In order to compare the features produced by observation, time, and distance-based approaches, we used a window size of 10 messages, 10 min, and 5000 m, which were defined by the previous analysis in Section 3.1.2. Figure 13 illustrates the features colored by the labels from the k-means algorithm using the number of clusters defined based on the analysis presented in Section 3.1.1. Thus, 8 clusters were used for observation-window and time-window techniques, while 12 clusters were applied for distance-window. Using the time-based information-sharing approach, the image indicates that the acceleration-related feature becomes scattered for low RCOG values. Contrarily, the RCOG becomes more scattered on low acceleration values when using a fixed number of AIS messages. On the other hand, the distance-based approach increased the scatteredness of both RCOG and acceleration-related features, leading to less overlapping as observed with DBI values.
Accordingly, RCOG values seem to be the most relevant feature in detecting chaotic-like patterns. However, the acceleration prevented noise among the more minor labeled sequences, avoiding spotting an incorrect sailing-related message between fishing-related messages.
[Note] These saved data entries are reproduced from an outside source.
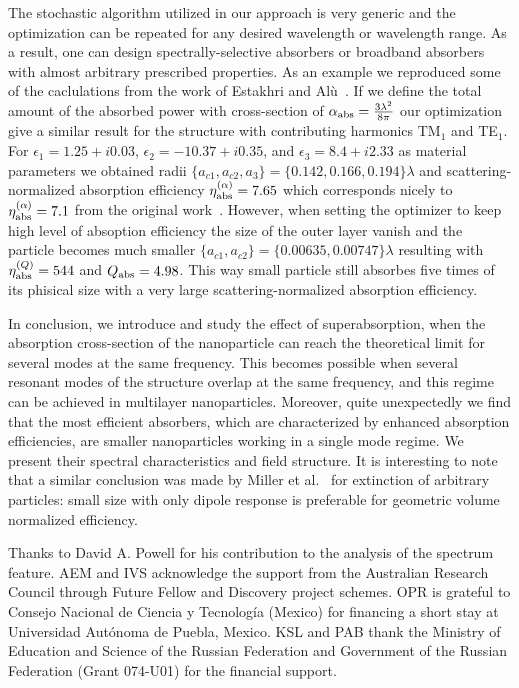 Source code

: \documentclass[aps,prl,twocolumn,showpacs,superscriptaddress,groupedaddress]{revtex4-1}  %
\begin{document}
The stochastic algorithm utilized in our approach is very generic and
the optimization can be repeated for any desired wavelength or
wavelength range.  As a result, one can design spectrally-selective
absorbers or broadband absorbers with almost arbitrary prescribed
properties.  As an example we reproduced some of the caclulations from
the work of Estakhri and Al\`u~\cite{Alu-2014}. If we define the total
amount of the absorbed power with cross-section of $\alpha_{\rm
  abs}=\frac{3\lambda^2}{8\pi}$ our optimization give a similar result
for the structure with contributing harmonics TM${_1}$ and TE$_1$.
For $\epsilon_1 = 1.25+i0.03$, $\epsilon_2 = -10.37+ i0.35$, and
$\epsilon_3=8.4+i2.33$ as material parameters we obtained radii
$\{a_{c1},a_{c2},a_3\}=\{0.142,0.166,0.194\}\lambda$ and
scattering-normalized absorption efficiency $\eta_{\rm abs}^{(\alpha)}
=7.65$ which corresponds nicely to $\eta_{\rm abs}^{(\alpha)} =7.1$
from the original work~\cite{Alu-2014}.  However, when setting the
optimizer to keep high level of absoption efficiency the size of the
outer layer vanish and the particle becomes much smaller
$\{a_{c1},a_{c2}\}=\{0.00635,0.00747\}\lambda$ resulting with
$\eta_{\rm abs}^{(Q)} =544$ and $Q_{\rm abs} = 4.98$.  This way small
particle still absorbes five times of its phisical size with a very
large scattering-normalized absorption efficiency.


In conclusion, we introduce and study the effect of superabsorption,
when the absorption cross-section of the nanoparticle can reach the
theoretical limit for several modes at the same frequency. This
becomes possible when several resonant modes of the structure overlap
at the same frequency, and this regime can be achieved in multilayer
nanoparticles. Moreover, quite unexpectedly we find that the most
efficient absorbers, which are characterized by enhanced absorption
efficiencies, are smaller nanoparticles working in a single mode
regime. We present their spectral characteristics and field structure.
  It is interesting to note that a similar conclusion was
made by Miller et al.~\cite{Miller-2014} for extinction of arbitrary
particles: small size with only dipole response is preferable for
geometric volume normalized efficiency.


\begin{acknowledgments}
  Thanks to David A. Powell for his contribution to the analysis of
  the spectrum feature.  AEM and IVS acknowledge the support
  from the Australian Research Council through Future Fellow and
  Discovery project schemes. OPR is grateful to Consejo Nacional de
  Ciencia y Tecnolog\'{i}a (Mexico) for financing a short stay at
  Universidad Autónoma de Puebla, Mexico.  KSL and PAB thank the
  Ministry of Education and Science of the Russian Federation and
  Government of the Russian Federation (Grant 074-U01) for the
  financial support.
\end{acknowledgments}


\end{document}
Considering that correctly labeling the dataset with fewer uncertainties and noise is the goal of our methodology, we concluded that the acceleration is key-feature for the fishing detection task, leading to a more precise pattern detection. Additionally, Figure 14 shows the features colored after the post-processing, in which it is noticeable that sailing activities tend to be in the same regions, while fishing activities are detected in messages that show a diverging pattern. This behavior shows that messages in a shipping lane tend to keep the same acceleration and direction since this region is close to zero, indicating a slight variation in the movement pattern.

3.2. Analysis of the Supervised Approach

In the supervised context, we proposed a neural network architecture solution (see Section 2.3) capable of detecting fishing and sailing patterns in AIS streams based on our unsupervised methodology (see Section 2.2). Due to the sequential nature of AIS messages, we chose to use Recurrent Neural Networks (RNNs) in a time series classification task. In this sense, Table 1 presents the results of the benchmarks performed on our architecture subject to different window-and hidden-layers sizes. The metrics are unweighted, and the support stands for the number of instances of a given class from which the respective metrics were calculated. Among them, we vary the size of the training’s sliding window, which indicates the number of consecutive AIS messages digested by the model that increase or reduce dependency and the size of the hidden layers, which limits the neural network’s learning power by controlling the dimensions of the hidden weights. Both hyperparameters directly interfere with the number of internal parameters of the model, being the hidden layers’ size that majorly affects the model complexity.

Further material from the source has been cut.